> _RECORDS TO PROCESS_
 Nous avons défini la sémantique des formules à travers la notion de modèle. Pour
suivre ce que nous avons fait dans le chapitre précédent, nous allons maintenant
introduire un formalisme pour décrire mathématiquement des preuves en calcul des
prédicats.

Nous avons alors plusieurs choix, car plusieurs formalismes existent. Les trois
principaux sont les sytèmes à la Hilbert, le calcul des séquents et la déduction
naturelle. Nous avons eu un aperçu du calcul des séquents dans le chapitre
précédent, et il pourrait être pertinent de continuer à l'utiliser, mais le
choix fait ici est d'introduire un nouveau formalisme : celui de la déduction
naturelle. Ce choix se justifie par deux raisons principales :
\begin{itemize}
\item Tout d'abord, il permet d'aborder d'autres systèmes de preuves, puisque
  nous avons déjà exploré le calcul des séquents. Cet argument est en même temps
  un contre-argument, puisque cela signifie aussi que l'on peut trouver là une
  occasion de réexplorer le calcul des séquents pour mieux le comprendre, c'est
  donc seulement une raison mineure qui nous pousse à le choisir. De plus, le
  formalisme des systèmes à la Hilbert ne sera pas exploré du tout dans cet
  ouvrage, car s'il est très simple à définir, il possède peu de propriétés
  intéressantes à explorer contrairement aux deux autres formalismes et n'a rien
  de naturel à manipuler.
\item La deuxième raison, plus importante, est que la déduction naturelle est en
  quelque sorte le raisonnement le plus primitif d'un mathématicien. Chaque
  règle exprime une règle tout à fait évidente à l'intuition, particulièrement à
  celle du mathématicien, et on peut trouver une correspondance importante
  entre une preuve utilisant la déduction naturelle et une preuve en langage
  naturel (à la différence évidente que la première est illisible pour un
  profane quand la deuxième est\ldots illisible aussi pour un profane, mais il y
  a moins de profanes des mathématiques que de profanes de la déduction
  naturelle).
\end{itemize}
==
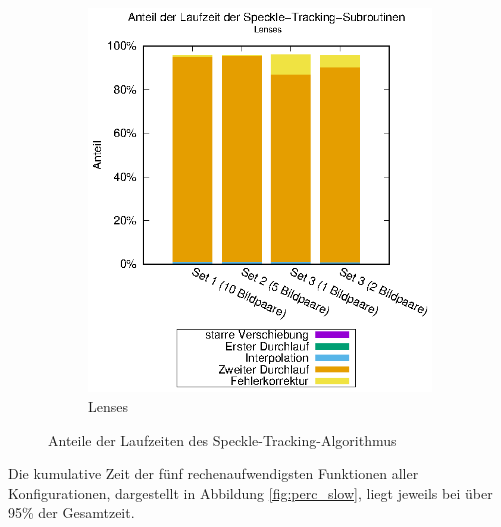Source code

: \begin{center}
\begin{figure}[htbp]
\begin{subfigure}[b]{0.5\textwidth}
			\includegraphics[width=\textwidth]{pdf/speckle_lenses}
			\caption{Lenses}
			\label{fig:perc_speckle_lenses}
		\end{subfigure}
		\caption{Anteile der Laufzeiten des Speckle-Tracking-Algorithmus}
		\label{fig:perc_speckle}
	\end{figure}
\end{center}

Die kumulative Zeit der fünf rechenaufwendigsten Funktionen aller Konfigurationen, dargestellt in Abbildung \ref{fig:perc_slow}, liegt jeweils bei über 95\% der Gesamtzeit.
* * *
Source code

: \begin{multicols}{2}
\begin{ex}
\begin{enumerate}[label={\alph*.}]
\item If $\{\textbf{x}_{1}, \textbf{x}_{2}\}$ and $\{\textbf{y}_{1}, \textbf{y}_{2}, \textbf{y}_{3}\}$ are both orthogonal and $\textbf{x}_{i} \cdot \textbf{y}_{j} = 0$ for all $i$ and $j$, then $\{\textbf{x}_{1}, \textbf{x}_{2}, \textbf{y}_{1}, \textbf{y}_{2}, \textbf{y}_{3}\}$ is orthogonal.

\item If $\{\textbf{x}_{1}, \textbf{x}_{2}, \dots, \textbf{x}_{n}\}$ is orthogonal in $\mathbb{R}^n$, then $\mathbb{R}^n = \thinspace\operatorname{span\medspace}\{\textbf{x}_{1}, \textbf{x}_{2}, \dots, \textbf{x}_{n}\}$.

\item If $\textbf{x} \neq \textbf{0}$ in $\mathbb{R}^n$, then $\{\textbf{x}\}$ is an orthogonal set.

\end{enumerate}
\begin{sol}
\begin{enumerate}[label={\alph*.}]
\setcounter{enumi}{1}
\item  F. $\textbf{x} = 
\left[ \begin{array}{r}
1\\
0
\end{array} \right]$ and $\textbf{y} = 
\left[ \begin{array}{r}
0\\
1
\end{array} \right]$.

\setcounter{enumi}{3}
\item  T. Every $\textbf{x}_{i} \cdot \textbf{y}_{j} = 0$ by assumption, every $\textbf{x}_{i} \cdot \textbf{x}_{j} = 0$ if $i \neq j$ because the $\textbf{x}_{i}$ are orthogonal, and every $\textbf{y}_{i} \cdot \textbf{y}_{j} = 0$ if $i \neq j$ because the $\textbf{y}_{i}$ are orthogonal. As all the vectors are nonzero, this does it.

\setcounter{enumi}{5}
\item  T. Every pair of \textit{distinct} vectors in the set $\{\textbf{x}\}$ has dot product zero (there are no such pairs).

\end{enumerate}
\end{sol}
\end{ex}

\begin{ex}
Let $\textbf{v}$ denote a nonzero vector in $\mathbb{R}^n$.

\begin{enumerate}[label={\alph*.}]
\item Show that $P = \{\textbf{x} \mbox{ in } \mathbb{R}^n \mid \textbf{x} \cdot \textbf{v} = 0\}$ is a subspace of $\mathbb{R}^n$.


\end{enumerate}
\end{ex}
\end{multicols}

> _WHAT IS NEEDED_
Please copy, exactly as written, every line in the listing above from the line with "Nous avons défini" up to and including the line with "occasion de réexplorer".

> _ANSWER FOR THE TASK_
 Nous avons défini la sémantique des formules à travers la notion de modèle. Pour
suivre ce que nous avons fait dans le chapitre précédent, nous allons maintenant
introduire un formalisme pour décrire mathématiquement des preuves en calcul des
prédicats.

Nous avons alors plusieurs choix, car plusieurs formalismes existent. Les trois
principaux sont les sytèmes à la Hilbert, le calcul des séquents et la déduction
naturelle. Nous avons eu un aperçu du calcul des séquents dans le chapitre
précédent, et il pourrait être pertinent de continuer à l'utiliser, mais le
choix fait ici est d'introduire un nouveau formalisme : celui de la déduction
naturelle. Ce choix se justifie par deux raisons principales :
\begin{itemize}
\item Tout d'abord, il permet d'aborder d'autres systèmes de preuves, puisque
  nous avons déjà exploré le calcul des séquents. Cet argument est en même temps
  un contre-argument, puisque cela signifie aussi que l'on peut trouver là une
  occasion de réexplorer le calcul des séquents pour mieux le comprendre, c'est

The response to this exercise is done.